#### [WHAT IS REQUIRED]
Word for word, transcribe the records that follow.

── SUPPLIED MATERIAL ──

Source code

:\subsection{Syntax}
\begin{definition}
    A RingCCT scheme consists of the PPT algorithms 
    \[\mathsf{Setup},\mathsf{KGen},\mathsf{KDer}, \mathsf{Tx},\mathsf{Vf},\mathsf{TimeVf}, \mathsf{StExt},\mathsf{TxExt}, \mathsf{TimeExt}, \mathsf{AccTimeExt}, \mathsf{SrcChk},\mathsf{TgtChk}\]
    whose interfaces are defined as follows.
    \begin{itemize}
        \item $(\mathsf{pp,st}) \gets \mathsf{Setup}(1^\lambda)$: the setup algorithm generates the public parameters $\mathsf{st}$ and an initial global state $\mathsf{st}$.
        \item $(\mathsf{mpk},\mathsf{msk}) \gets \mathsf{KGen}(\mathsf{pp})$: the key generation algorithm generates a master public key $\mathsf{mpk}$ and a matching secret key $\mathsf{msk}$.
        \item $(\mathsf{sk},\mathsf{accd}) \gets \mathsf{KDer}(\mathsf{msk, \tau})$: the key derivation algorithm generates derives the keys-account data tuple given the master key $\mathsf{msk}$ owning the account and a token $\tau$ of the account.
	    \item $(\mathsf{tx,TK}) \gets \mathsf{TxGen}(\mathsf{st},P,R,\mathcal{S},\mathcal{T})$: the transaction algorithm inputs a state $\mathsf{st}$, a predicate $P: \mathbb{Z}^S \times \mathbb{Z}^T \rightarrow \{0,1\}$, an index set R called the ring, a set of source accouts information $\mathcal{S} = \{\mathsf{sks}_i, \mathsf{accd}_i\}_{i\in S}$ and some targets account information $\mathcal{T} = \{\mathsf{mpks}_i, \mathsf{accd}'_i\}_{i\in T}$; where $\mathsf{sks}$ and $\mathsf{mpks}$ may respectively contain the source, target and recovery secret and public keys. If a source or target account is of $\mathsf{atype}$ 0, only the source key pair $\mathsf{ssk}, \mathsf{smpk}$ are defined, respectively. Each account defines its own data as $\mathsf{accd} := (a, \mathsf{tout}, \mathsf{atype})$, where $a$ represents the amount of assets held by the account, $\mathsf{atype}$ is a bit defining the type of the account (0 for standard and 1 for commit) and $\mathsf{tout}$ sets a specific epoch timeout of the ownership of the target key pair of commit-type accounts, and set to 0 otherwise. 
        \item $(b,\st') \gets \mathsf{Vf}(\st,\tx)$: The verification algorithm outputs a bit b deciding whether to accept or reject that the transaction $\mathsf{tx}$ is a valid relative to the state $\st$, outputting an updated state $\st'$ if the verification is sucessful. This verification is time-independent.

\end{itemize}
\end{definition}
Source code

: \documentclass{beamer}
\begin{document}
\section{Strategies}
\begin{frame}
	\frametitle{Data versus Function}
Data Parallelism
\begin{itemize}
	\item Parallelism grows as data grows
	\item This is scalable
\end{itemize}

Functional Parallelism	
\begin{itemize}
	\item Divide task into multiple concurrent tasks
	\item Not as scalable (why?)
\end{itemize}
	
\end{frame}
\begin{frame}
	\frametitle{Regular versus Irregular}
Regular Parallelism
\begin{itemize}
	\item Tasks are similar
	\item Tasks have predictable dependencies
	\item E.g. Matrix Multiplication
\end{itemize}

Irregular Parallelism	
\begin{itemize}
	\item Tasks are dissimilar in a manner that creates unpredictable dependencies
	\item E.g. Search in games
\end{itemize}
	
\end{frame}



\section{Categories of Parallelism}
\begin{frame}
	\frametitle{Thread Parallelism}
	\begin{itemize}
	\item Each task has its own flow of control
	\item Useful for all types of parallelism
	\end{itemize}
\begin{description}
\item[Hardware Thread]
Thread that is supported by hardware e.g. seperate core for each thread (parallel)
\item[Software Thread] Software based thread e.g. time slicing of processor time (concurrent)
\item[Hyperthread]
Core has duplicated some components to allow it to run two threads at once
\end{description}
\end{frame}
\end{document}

───

#### [SOLUTION TO THIS TASK]
Source code

:\subsection{Syntax}
\begin{definition}
    A RingCCT scheme consists of the PPT algorithms 
    \[\mathsf{Setup},\mathsf{KGen},\mathsf{KDer}, \mathsf{Tx},\mathsf{Vf},\mathsf{TimeVf}, \mathsf{StExt},\mathsf{TxExt}, \mathsf{TimeExt}, \mathsf{AccTimeExt}, \mathsf{SrcChk},\mathsf{TgtChk}\]
    whose interfaces are defined as follows.
    \begin{itemize}
        \item $(\mathsf{pp,st}) \gets \mathsf{Setup}(1^\lambda)$: the setup algorithm generates the public parameters $\mathsf{st}$ and an initial global state $\mathsf{st}$.
        \item $(\mathsf{mpk},\mathsf{msk}) \gets \mathsf{KGen}(\mathsf{pp})$: the key generation algorithm generates a master public key $\mathsf{mpk}$ and a matching secret key $\mathsf{msk}$.
        \item $(\mathsf{sk},\mathsf{accd}) \gets \mathsf{KDer}(\mathsf{msk, \tau})$: the key derivation algorithm generates derives the keys-account data tuple given the master key $\mathsf{msk}$ owning the account and a token $\tau$ of the account.
	    \item $(\mathsf{tx,TK}) \gets \mathsf{TxGen}(\mathsf{st},P,R,\mathcal{S},\mathcal{T})$: the transaction algorithm inputs a state $\mathsf{st}$, a predicate $P: \mathbb{Z}^S \times \mathbb{Z}^T \rightarrow \{0,1\}$, an index set R called the ring, a set of source accouts information $\mathcal{S} = \{\mathsf{sks}_i, \mathsf{accd}_i\}_{i\in S}$ and some targets account information $\mathcal{T} = \{\mathsf{mpks}_i, \mathsf{accd}'_i\}_{i\in T}$; where $\mathsf{sks}$ and $\mathsf{mpks}$ may respectively contain the source, target and recovery secret and public keys. If a source or target account is of $\mathsf{atype}$ 0, only the source key pair $\mathsf{ssk}, \mathsf{smpk}$ are defined, respectively. Each account defines its own data as $\mathsf{accd} := (a, \mathsf{tout}, \mathsf{atype})$, where $a$ represents the amount of assets held by the account, $\mathsf{atype}$ is a bit defining the type of the account (0 for standard and 1 for commit) and $\mathsf{tout}$ sets a specific epoch timeout of the ownership of the target key pair of commit-type accounts, and set to 0 otherwise. 
        \item $(b,\st') \gets \mathsf{Vf}(\st,\tx)$: The verification algorithm outputs a bit b deciding whether to accept or reject that the transaction $\mathsf{tx}$ is a valid relative to the state $\st$, outputting an updated state $\st'$ if the verification is sucessful. This verification is time-independent.

\end{itemize}
\end{definition}
Source code

: \documentclass{beamer}
\begin{document}
\section{Strategies}
\begin{frame}
	\frametitle{Data versus Function}
Data Parallelism
\begin{itemize}
	\item Parallelism grows as data grows
	\item This is scalable
\end{itemize}

Functional Parallelism	
\begin{itemize}
	\item Divide task into multiple concurrent tasks
	\item Not as scalable (why?)
\end{itemize}
	
\end{frame}
\begin{frame}
	\frametitle{Regular versus Irregular}
Regular Parallelism
\begin{itemize}
	\item Tasks are similar
	\item Tasks have predictable dependencies
	\item E.g. Matrix Multiplication
\end{itemize}

Irregular Parallelism	
\begin{itemize}
	\item Tasks are dissimilar in a manner that creates unpredictable dependencies
	\item E.g. Search in games
\end{itemize}
	
\end{frame}



\section{Categories of Parallelism}
\begin{frame}
	\frametitle{Thread Parallelism}
	\begin{itemize}
	\item Each task has its own flow of control
	\item Useful for all types of parallelism
	\end{itemize}
\begin{description}
\item[Hardware Thread]
Thread that is supported by hardware e.g. seperate core for each thread (parallel)
\item[Software Thread] Software based thread e.g. time slicing of processor time (concurrent)
\item[Hyperthread]
Core has duplicated some components to allow it to run two threads at once
\end{description}
\end{frame}
\end{document}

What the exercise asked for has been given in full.